Em entrevista à Sábado, L. S. Hilton afirmou que seria a diversão o ingrediente para o interesse do público pelo seu livro. “É um livro divertido – em inglês temos uma expressão, tongue in cheek [a língua na bochecha; não é para levar a sério o que se está a dizer]. Quis fazer um livro em que as pessoas virassem as páginas ansiosas por chegarem ao fim”. O resultado é bem conseguido. O ingrediente de suspense, a cada novo esquema engendrado por Judith para triunfar no submundo das obras de arte, capta eficazmente a atenção. Associada ao erotismo, “Maestra” consegue chegar a despertar a atenção por ter uma personagem tão desequilibrada e radical: uma mulher viciada pela obtenção de sucesso, que passa por cima de quem tem de passar. Todos os ideais nobres e altruístas, associados ao mais puro dos heróis, está longe de ser prioridade para Judith.

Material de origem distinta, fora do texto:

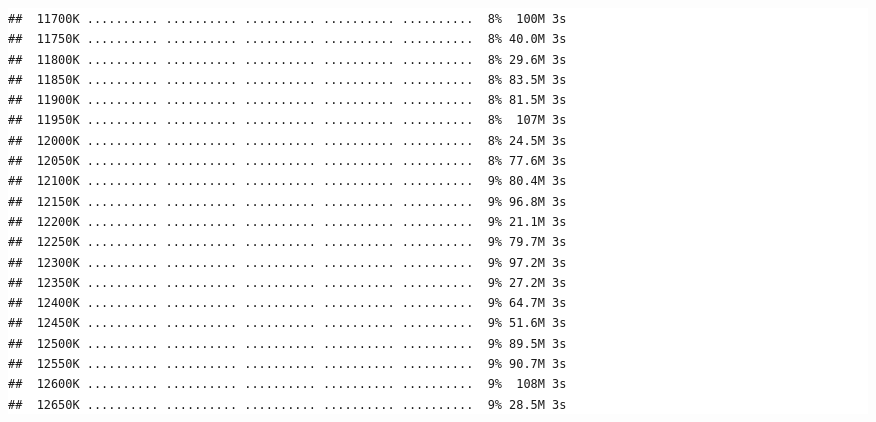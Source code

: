     ##  11700K .......... .......... .......... .......... ..........  8%  100M 3s
    ##  11750K .......... .......... .......... .......... ..........  8% 40.0M 3s
    ##  11800K .......... .......... .......... .......... ..........  8% 29.6M 3s
    ##  11850K .......... .......... .......... .......... ..........  8% 83.5M 3s
    ##  11900K .......... .......... .......... .......... ..........  8% 81.5M 3s
    ##  11950K .......... .......... .......... .......... ..........  8%  107M 3s
    ##  12000K .......... .......... .......... .......... ..........  8% 24.5M 3s
    ##  12050K .......... .......... .......... .......... ..........  8% 77.6M 3s
    ##  12100K .......... .......... .......... .......... ..........  9% 80.4M 3s
    ##  12150K .......... .......... .......... .......... ..........  9% 96.8M 3s
    ##  12200K .......... .......... .......... .......... ..........  9% 21.1M 3s
    ##  12250K .......... .......... .......... .......... ..........  9% 79.7M 3s
    ##  12300K .......... .......... .......... .......... ..........  9% 97.2M 3s
    ##  12350K .......... .......... .......... .......... ..........  9% 27.2M 3s
    ##  12400K .......... .......... .......... .......... ..........  9% 64.7M 3s
    ##  12450K .......... .......... .......... .......... ..........  9% 51.6M 3s
    ##  12500K .......... .......... .......... .......... ..........  9% 89.5M 3s
    ##  12550K .......... .......... .......... .......... ..........  9% 90.7M 3s
    ##  12600K .......... .......... .......... .......... ..........  9%  108M 3s
    ##  12650K .......... .......... .......... .......... ..........  9% 28.5M 3s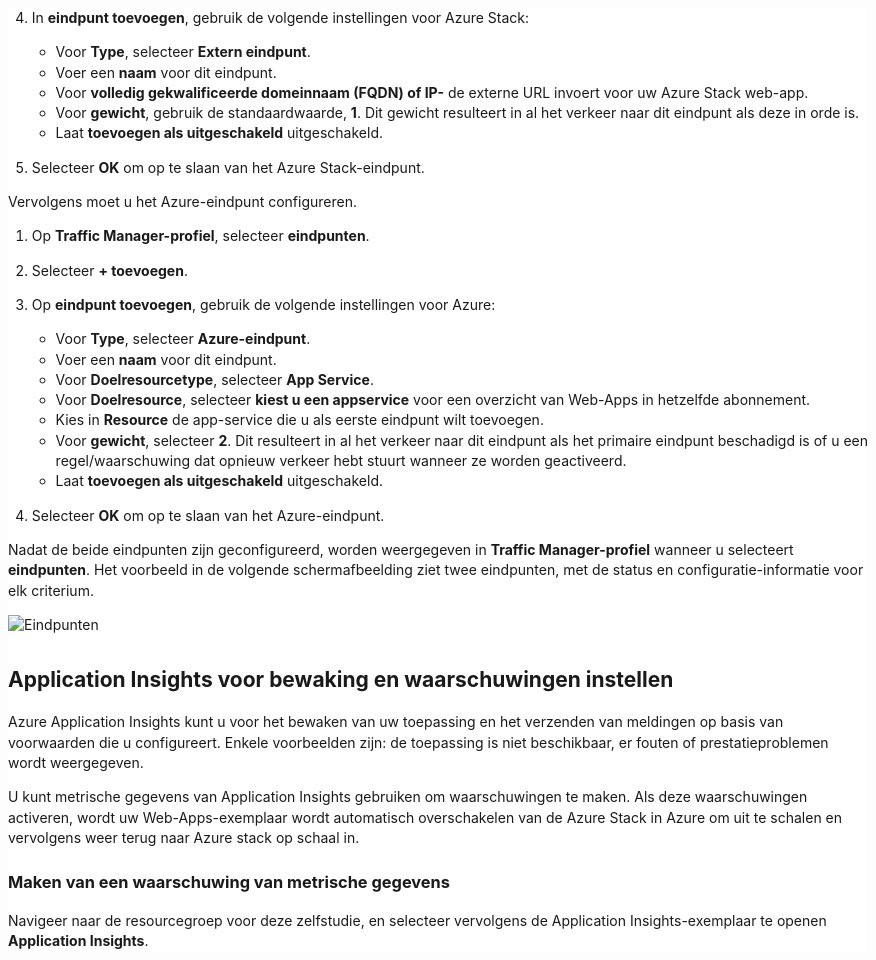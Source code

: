 4. In **eindpunt toevoegen**, gebruik de volgende instellingen voor Azure Stack:

   - Voor **Type**, selecteer **Extern eindpunt**.
   - Voer een **naam** voor dit eindpunt.
   - Voor **volledig gekwalificeerde domeinnaam (FQDN) of IP-** de externe URL invoert voor uw Azure Stack web-app.
   - Voor **gewicht**, gebruik de standaardwaarde, **1**. Dit gewicht resulteert in al het verkeer naar dit eindpunt als deze in orde is.
   - Laat **toevoegen als uitgeschakeld** uitgeschakeld.

5. Selecteer **OK** om op te slaan van het Azure Stack-eindpunt.

Vervolgens moet u het Azure-eindpunt configureren.

1. Op **Traffic Manager-profiel**, selecteer **eindpunten**.
2. Selecteer **+ toevoegen**.
3. Op **eindpunt toevoegen**, gebruik de volgende instellingen voor Azure:

   - Voor **Type**, selecteer **Azure-eindpunt**.
   - Voer een **naam** voor dit eindpunt.
   - Voor **Doelresourcetype**, selecteer **App Service**.
   - Voor **Doelresource**, selecteer **kiest u een appservice** voor een overzicht van Web-Apps in hetzelfde abonnement.
   - Kies in **Resource** de app-service die u als eerste eindpunt wilt toevoegen.
   - Voor **gewicht**, selecteer **2**. Dit resulteert in al het verkeer naar dit eindpunt als het primaire eindpunt beschadigd is of u een regel/waarschuwing dat opnieuw verkeer hebt stuurt wanneer ze worden geactiveerd.
   - Laat **toevoegen als uitgeschakeld** uitgeschakeld.

4. Selecteer **OK** om op te slaan van het Azure-eindpunt.

Nadat de beide eindpunten zijn geconfigureerd, worden weergegeven in **Traffic Manager-profiel** wanneer u selecteert **eindpunten**. Het voorbeeld in de volgende schermafbeelding ziet twee eindpunten, met de status en configuratie-informatie voor elk criterium.

![Eindpunten](media/azure-stack-solution-hybrid-cloud/image20.png)

## <a name="set-up-application-insights-monitoring-and-alerting"></a>Application Insights voor bewaking en waarschuwingen instellen

Azure Application Insights kunt u voor het bewaken van uw toepassing en het verzenden van meldingen op basis van voorwaarden die u configureert. Enkele voorbeelden zijn: de toepassing is niet beschikbaar, er fouten of prestatieproblemen wordt weergegeven.

U kunt metrische gegevens van Application Insights gebruiken om waarschuwingen te maken. Als deze waarschuwingen activeren, wordt uw Web-Apps-exemplaar wordt automatisch overschakelen van de Azure Stack in Azure om uit te schalen en vervolgens weer terug naar Azure stack op schaal in.

### <a name="create-an-alert-from-metrics"></a>Maken van een waarschuwing van metrische gegevens

Navigeer naar de resourcegroep voor deze zelfstudie, en selecteer vervolgens de Application Insights-exemplaar te openen **Application Insights**.
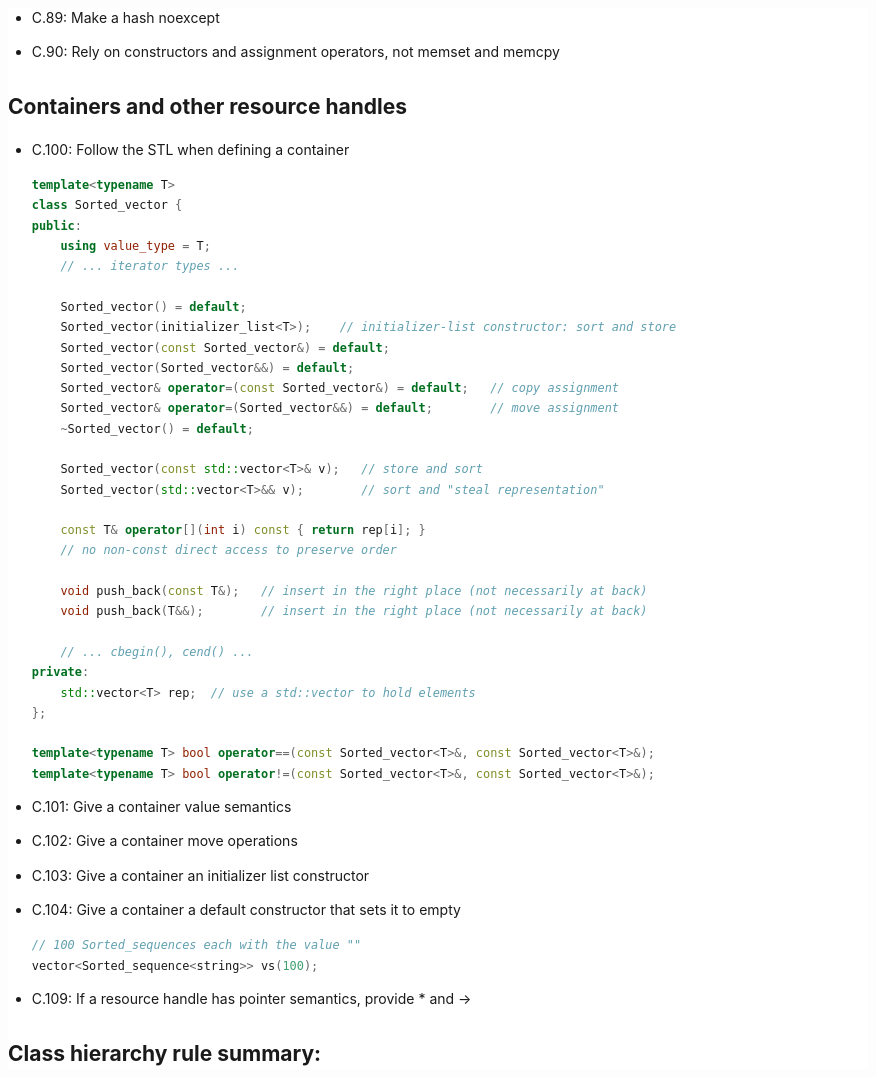* C.89: Make a hash noexcept

* C.90: Rely on constructors and assignment operators, not memset and memcpy

##  Containers and other resource handles

* C.100: Follow the STL when defining a container
    ```C++
    template<typename T>
    class Sorted_vector {
    public:
        using value_type = T;
        // ... iterator types ...

        Sorted_vector() = default;
        Sorted_vector(initializer_list<T>);    // initializer-list constructor: sort and store
        Sorted_vector(const Sorted_vector&) = default;
        Sorted_vector(Sorted_vector&&) = default;
        Sorted_vector& operator=(const Sorted_vector&) = default;   // copy assignment
        Sorted_vector& operator=(Sorted_vector&&) = default;        // move assignment
        ~Sorted_vector() = default;

        Sorted_vector(const std::vector<T>& v);   // store and sort
        Sorted_vector(std::vector<T>&& v);        // sort and "steal representation"

        const T& operator[](int i) const { return rep[i]; }
        // no non-const direct access to preserve order

        void push_back(const T&);   // insert in the right place (not necessarily at back)
        void push_back(T&&);        // insert in the right place (not necessarily at back)

        // ... cbegin(), cend() ...
    private:
        std::vector<T> rep;  // use a std::vector to hold elements
    };

    template<typename T> bool operator==(const Sorted_vector<T>&, const Sorted_vector<T>&);
    template<typename T> bool operator!=(const Sorted_vector<T>&, const Sorted_vector<T>&);
    ```

* C.101: Give a container value semantics

* C.102: Give a container move operations

* C.103: Give a container an initializer list constructor

* C.104: Give a container a default constructor that sets it to empty
    ```C++
    // 100 Sorted_sequences each with the value ""
    vector<Sorted_sequence<string>> vs(100);
    ```

* C.109: If a resource handle has pointer semantics, provide * and ->

## Class hierarchy rule summary:
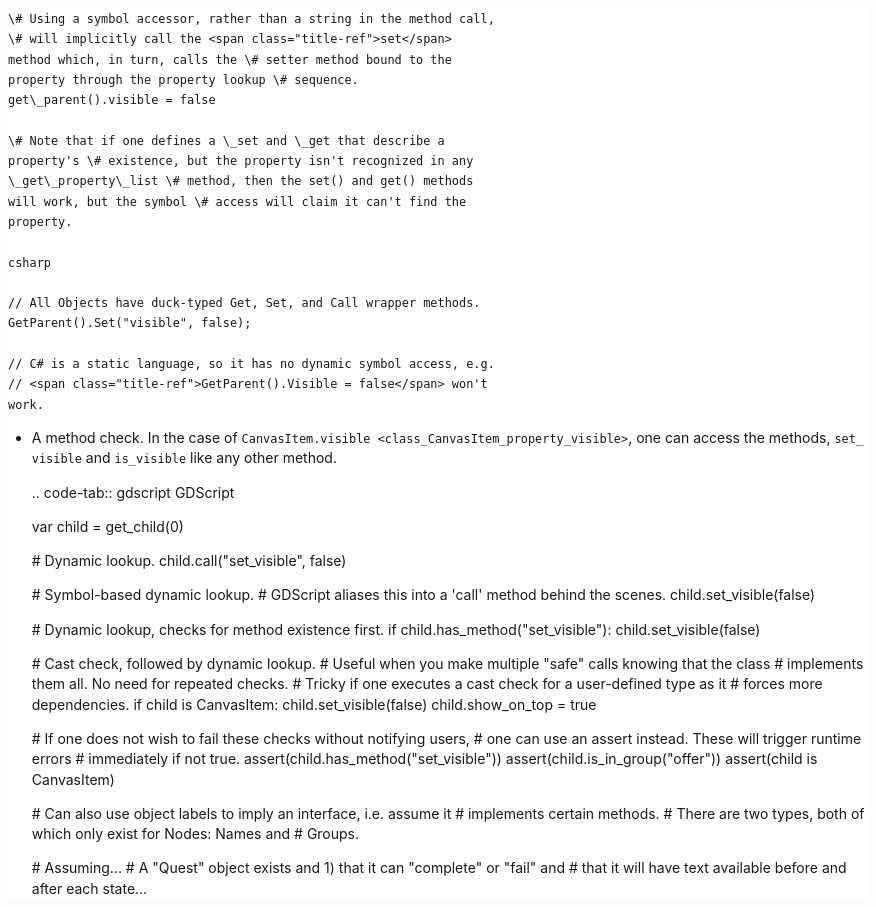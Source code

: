     \# Using a symbol accessor, rather than a string in the method call,
    \# will implicitly call the <span class="title-ref">set</span>
    method which, in turn, calls the \# setter method bound to the
    property through the property lookup \# sequence.
    get\_parent().visible = false

    \# Note that if one defines a \_set and \_get that describe a
    property's \# existence, but the property isn't recognized in any
    \_get\_property\_list \# method, then the set() and get() methods
    will work, but the symbol \# access will claim it can't find the
    property.

    csharp

    // All Objects have duck-typed Get, Set, and Call wrapper methods.
    GetParent().Set("visible", false);

    // C# is a static language, so it has no dynamic symbol access, e.g.
    // <span class="title-ref">GetParent().Visible = false</span> won't
    work.

-   A method check. In the case of
    `CanvasItem.visible <class_CanvasItem_property_visible>`, one can
    access the methods, `set_visible` and `is_visible` like any other
    method.

    .. code-tab:: gdscript GDScript

    var child = get\_child(0)

    \# Dynamic lookup. child.call("set\_visible", false)

    \# Symbol-based dynamic lookup. \# GDScript aliases this into a
    'call' method behind the scenes. child.set\_visible(false)

    \# Dynamic lookup, checks for method existence first. if
    child.has\_method("set\_visible"): child.set\_visible(false)

    \# Cast check, followed by dynamic lookup. \# Useful when you make
    multiple "safe" calls knowing that the class \# implements them all.
    No need for repeated checks. \# Tricky if one executes a cast check
    for a user-defined type as it \# forces more dependencies. if child
    is CanvasItem: child.set\_visible(false) child.show\_on\_top = true

    \# If one does not wish to fail these checks without notifying
    users, \# one can use an assert instead. These will trigger runtime
    errors \# immediately if not true.
    assert(child.has\_method("set\_visible"))
    assert(child.is\_in\_group("offer")) assert(child is CanvasItem)

    \# Can also use object labels to imply an interface, i.e. assume it
    \# implements certain methods. \# There are two types, both of which
    only exist for Nodes: Names and \# Groups.

    \# Assuming... \# A "Quest" object exists and 1) that it can
    "complete" or "fail" and \# that it will have text available before
    and after each state...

“Em teoria vivemos um tempo em que o sexo está liberalizado. Na verdade, acho que as mulheres são mais julgadas no seu comportamento sexual do que há uma geração. Acho que as mulheres ainda se autocensuram, se sentem envergonhadas sobre os seus apetites sexuais.” Judith Rashleigh é a forma de combate contra a autocensura feminina. Uma mulher com objectivos definidos, uma beleza apurada e sem preocupações com os pensamentos alheios. Envolvida num enredo de acção e aventura, exemplos deste tipo de heroína não faltam na história da literatura, mas há que saber aproveitar os quinze minutos de fama à mínima oportunidade. “Maestra” é uma promessa de sucesso, pelos ingredientes colocados ao longo da história, e é capaz de deturpar os mais nobres e puros corações.